Der französische Journalist Gabriel Chevallier verarbeitete seine eigenen Kriegserlebnisse in seinen 1930 erschienenen Kriegsmemoiren. Darin beschreibt er die Schanzarbeiten an einem Abschnitt der Vogesen-Front, an dem durch Artilleriefeuer die Schützengräben beider Seiten stark beschädigt waren. Das Niemandsland war hier an manchen Orten im bergigen Gelände nur wenige Dutzend Meter breit:

„Der Schützengraben, der schon fast eingeebnet ist, wird von einer Reihe schanzender Soldaten gesäumt, die ihre Gewehre neben sich abgestellt haben. In zwanzig Metern Entfernung hört man ebenfalls Spaten klappern, die gebeugten Soldaten sind gut zu erkennen. Dort arbeiten die Deutschen, dieser Frontabschnitt ist eine einzige Baustelle.“

Gabriel Chevallier: La Peur (1930)[19]

Ernst Jünger berichtete in der Ur-Version seiner Kriegstagebücher wiederholt davon, wie er das System Leben-und-leben-lassen „kennen und auch schätzen lernte“.[20] In den sieben späteren Editionen seines aus den Tagebüchern entstandenen Werks In Stahlgewittern entfernte Jünger solche Texte mit Beschreibungen von Ruhe, ja Gemütlichkeit einerseits und unbefangener Abenteuerlust andererseits, und entschied sich damit für die einseitige Darstellung eines Kriegserlebnisses von „eschatologisch überhöhten Kriegereliten“.[20]
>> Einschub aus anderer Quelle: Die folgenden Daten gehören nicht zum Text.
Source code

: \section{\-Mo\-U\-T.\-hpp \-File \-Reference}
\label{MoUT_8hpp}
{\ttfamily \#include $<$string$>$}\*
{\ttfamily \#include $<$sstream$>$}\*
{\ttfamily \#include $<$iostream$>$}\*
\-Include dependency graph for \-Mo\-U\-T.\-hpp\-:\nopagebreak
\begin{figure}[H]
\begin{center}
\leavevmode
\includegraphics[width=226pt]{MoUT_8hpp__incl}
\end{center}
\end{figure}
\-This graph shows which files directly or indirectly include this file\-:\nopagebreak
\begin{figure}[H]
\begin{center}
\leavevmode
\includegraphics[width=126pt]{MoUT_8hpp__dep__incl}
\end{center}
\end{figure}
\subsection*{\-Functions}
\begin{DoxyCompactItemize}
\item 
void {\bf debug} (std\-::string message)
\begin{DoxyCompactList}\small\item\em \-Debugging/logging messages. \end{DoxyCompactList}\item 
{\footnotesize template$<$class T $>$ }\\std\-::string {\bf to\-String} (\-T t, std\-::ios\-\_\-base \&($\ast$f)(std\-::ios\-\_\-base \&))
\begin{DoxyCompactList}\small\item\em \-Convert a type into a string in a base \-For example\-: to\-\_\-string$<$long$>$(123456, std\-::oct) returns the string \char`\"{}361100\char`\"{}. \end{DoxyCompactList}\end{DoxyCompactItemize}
Darstellungen durch Historiker

Die wichtigste Untersuchung des Phänomens stammt von dem englischen Historiker Anthony E. (Tony) Ashworth, der das Thema anhand von Tagebüchern, Briefen und Zeugnissen von Kriegsveteranen der britischen Armee untersuchte und darüber erstmals 1968 veröffentlichte,[21] und bezog alle 57 britischen Divisionen in seine Untersuchung ein, die für mindestens drei Monate im Kampf gestanden hatten. Weiter führte er eine Anzahl von Hintergrund-Interviews mit Kriegsveteranen, beschränkte sich aber in seiner Auswertung auf zeitgenössische Schriftzeugnisse. Offizielle Unterlagen und Dienstvorschriften verwendete er nur insofern, als daraus Gegenmaßnahmen gegen das Prinzip Leben-und-leben-lassen ablesbar waren. Dieses Vorgehen erklärt sich daraus, dass man aus der Nichterwähnung von Fakten, die einen Offizier oder Stab im hierarchischen System der Armee in negatives Licht rücken würden, nicht auf die Abwesenheit der Fakten schließen kann. „Absence of proof is not proof of absence“, nur beschränkt sich in diesem Fall der Beweis auf privates Schriftgut. Ashworth stellte bei 56 der 57 untersuchten Divisionen das zumindest zeitweise Vorhandensein von informellen Waffenstillständen und oder die Aufrechterhaltung von Leben-und-leben-lassen fest.[22] In seinem Buch Trench warfare 1914–1918 fasst Ashworth 1980 zusammen, dass Leben-und-leben-lassen zur Kriegszeit unter britischen Soldaten und Offizieren mit Fronterfahrung allgemein bekannt war. Am häufigsten trat das System auf, wenn eine Einheit aus dem Kampf zurückgezogen wurde und an einem ruhigen Frontabschnitt eingesetzt war. Insgesamt und über die Kriegszeit gemittelt machten ruhige Frontabschnitte („cushy sectors“) ungefähr ein Drittel der von britischen Truppen gehaltenen Frontlänge aus.[23]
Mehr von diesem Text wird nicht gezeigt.